Simply put, a bucker strips fan leaf and flower from stem on a cannabis plant. This must be done because the valuable flower needs to be separated from stem at some point post-harvest in order to be trimmed or used in the next step of whatever process its in. Most, if not all, extractors require that the stem be removed before they will accept flower for processing. Also, if you plan on trimming your flower then it will have to be removed from the stem at some point so it can be done correctly and packaged or stored.
Does that mean that because all cannabis grown for flower needs to be bucked at some point mean that necessarily need to buy an expensive machine to do it? Depends on your situation. If you only grow or ever plan on growing 25 plants, then maybe spending thousands of dollars on a bucker isn’t the best use of your money. You could easily just harvest and hang them. When it comes time to buck and trim, simply using your scissors or some other manual instrument to separate flower from stem off 25 plants is not fun but also much less expensive and can be done at your own pace since the plants have dried and/or cured already. Even manually bucking 25 cannabis plants wet is possible to do if you dedicate time to it.
The job of bucking cannabis plants wet or dry becomes much more unwieldy when the number of plants you intend to harvest is something more like 100 plants plus. Again, if you have the luxury of time and processing to order, bucking dry and manually is possible. But if you want to buck your plants right after chop or have to process your dry plants under time and personnel constraints, using a mechanical bucker is the way to go. The manufacturers that make them, and there are a lot of choices, are not lying when they say that it increases speed and throughput. Not only that, but the machine also does not get tired of pulling like humans do so there is always a constant and torque applied to the stem that is getting stripped.
All cannabis buckers are based on the same concept even if they may look different. The all have a face that the stems are fed into with a die plate of varying size drilled holes. They are to accommodate the diameter of the stem that you are feeding it. As a rule when bucking, use the smallest hole that the stem will easily fit through so none of the flower gets pulled in with it. The all also have two rollers that are stacked on top of one another and roll against each other when in operation. Those are what grab the stems as the machine is fed. Most buckers are single motor driven, meaning that only one of the rollers is attached to a motor, the other is simply tightened up against the other that does to move. All buckers also have forward and reverse switch. Forward is used in normal operation and revers for when the plant gets stuck mid-pull and does not get pulled all the way through. This happens sometimes and usually when bucking wet. Some plants are tough to strip and need to be broken down more step being fed in the bucker. Reverse also keeps hand and fingers away from pinch points like the rollers. If a bucker says it can process both wet and dry material, then it has as variable seed knob or adjustment of some type. Typically, when bucking wet it is necessary to turn the roller speed to 100% to get the stem through cleanly and the first time.
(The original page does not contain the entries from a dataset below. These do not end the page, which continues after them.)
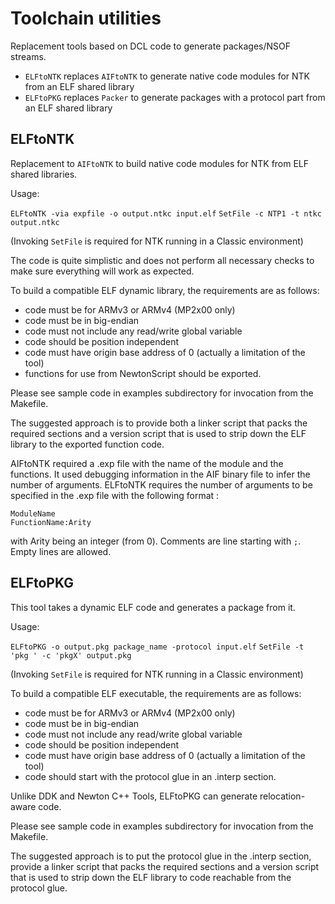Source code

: # Toolchain utilities

Replacement tools based on DCL code to generate packages/NSOF streams.

* `ELFtoNTK` replaces `AIFtoNTK` to generate native code modules for NTK from an ELF shared library
* `ELFtoPKG` replaces `Packer` to generate packages with a protocol part from an ELF shared library

## ELFtoNTK

Replacement to `AIFtoNTK` to build native code modules for NTK from ELF shared libraries.

Usage:

`ELFtoNTK -via expfile -o output.ntkc input.elf`
`SetFile -c NTP1 -t ntkc output.ntkc`

(Invoking `SetFile` is required for NTK running in a Classic environment)

The code is quite simplistic and does not perform all necessary checks to make sure everything will work as expected.

To build a compatible ELF dynamic library, the requirements are as follows:
- code must be for ARMv3 or ARMv4 (MP2x00 only)
- code must be in big-endian
- code must not include any read/write global variable
- code should be position independent
- code must have origin base address of 0 (actually a limitation of the tool)
- functions for use from NewtonScript should be exported.

Please see sample code in examples subdirectory for invocation from the
Makefile.

The suggested approach is to provide both a linker script that packs the
required sections and a version script that is used to strip down the ELF
library to the exported function code.

AIFtoNTK required a .exp file with the name of the module and the functions. It
used debugging information in the AIF binary file to infer the number of
arguments. ELFtoNTK requires the number of arguments to be specified in the
.exp file with the following format :

```
ModuleName
FunctionName:Arity
```

with Arity being an integer (from 0). Comments are line starting with `;`. Empty lines are allowed.

## ELFtoPKG

This tool takes a dynamic ELF code and generates a package from it.

Usage:

`ELFtoPKG -o output.pkg package_name -protocol input.elf`
`SetFile -t 'pkg ' -c 'pkgX' output.pkg`

(Invoking `SetFile` is required for NTK running in a Classic environment)

To build a compatible ELF executable, the requirements are as follows:
- code must be for ARMv3 or ARMv4 (MP2x00 only)
- code must be in big-endian
- code must not include any read/write global variable
- code should be position independent
- code must have origin base address of 0 (actually a limitation of the tool)
- code should start with the protocol glue in an .interp section.

Unlike DDK and Newton C++ Tools, ELFtoPKG can generate relocation-aware code.

Please see sample code in examples subdirectory for invocation from the
Makefile.

The suggested approach is to put the protocol glue in the .interp section,
provide a linker script that packs the required sections and a version script
that is used to strip down the ELF library to code reachable from the protocol
glue.
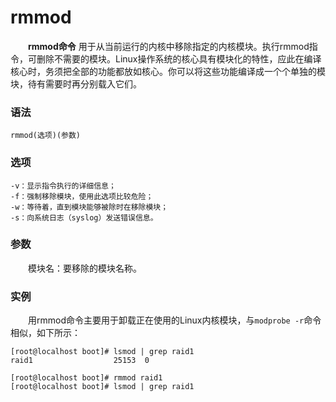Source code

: # rmmod

　　**rmmod命令** 用于从当前运行的内核中移除指定的内核模块。执行rmmod指令，可删除不需要的模块。Linux操作系统的核心具有模块化的特性，应此在编译核心时，务须把全部的功能都放如核心。你可以将这些功能编译成一个个单独的模块，待有需要时再分别载入它们。

### 语法

```shell
rmmod(选项)(参数)
```

### 选项

```shell
-v：显示指令执行的详细信息； 
-f：强制移除模块，使用此选项比较危险； 
-w：等待着，直到模块能够被除时在移除模块； 
-s：向系统日志（syslog）发送错误信息。
```

### 参数

　　模块名：要移除的模块名称。

### 实例

　　用rmmod命令主要用于卸载正在使用的Linux内核模块，与`modprobe -r`​命令相似，如下所示：

```shell
[root@localhost boot]# lsmod | grep raid1
raid1                  25153  0

[root@localhost boot]# rmmod raid1
[root@localhost boot]# lsmod | grep raid1
```

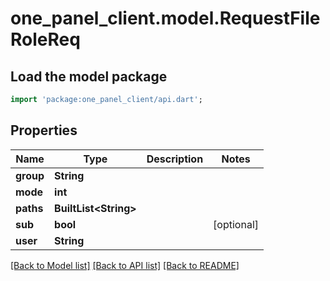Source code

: # one_panel_client.model.RequestFileRoleReq

## Load the model package
```dart
import 'package:one_panel_client/api.dart';
```

## Properties
Name | Type | Description | Notes
------------ | ------------- | ------------- | -------------
**group** | **String** |  | 
**mode** | **int** |  | 
**paths** | **BuiltList&lt;String&gt;** |  | 
**sub** | **bool** |  | [optional] 
**user** | **String** |  | 

[[Back to Model list]](../README.md#documentation-for-models) [[Back to API list]](../README.md#documentation-for-api-endpoints) [[Back to README]](../README.md)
Conversely, when using a machine to buck wet, you want to turn the speed down to 30% or 40% as to not damage the flower as the stem is pulled through. Finally, all buckers have an emergency e-stop button—very important!
Mechanical Buckers are necessary part of a process that grows to scale and on a timeline. They are personnel multipliers at that stage in the process and worth their weight for most, if not all, operations. I hope that this answered what a cannabis Bucking Machine was and please let me know if you have any more questions. Happy Trimming!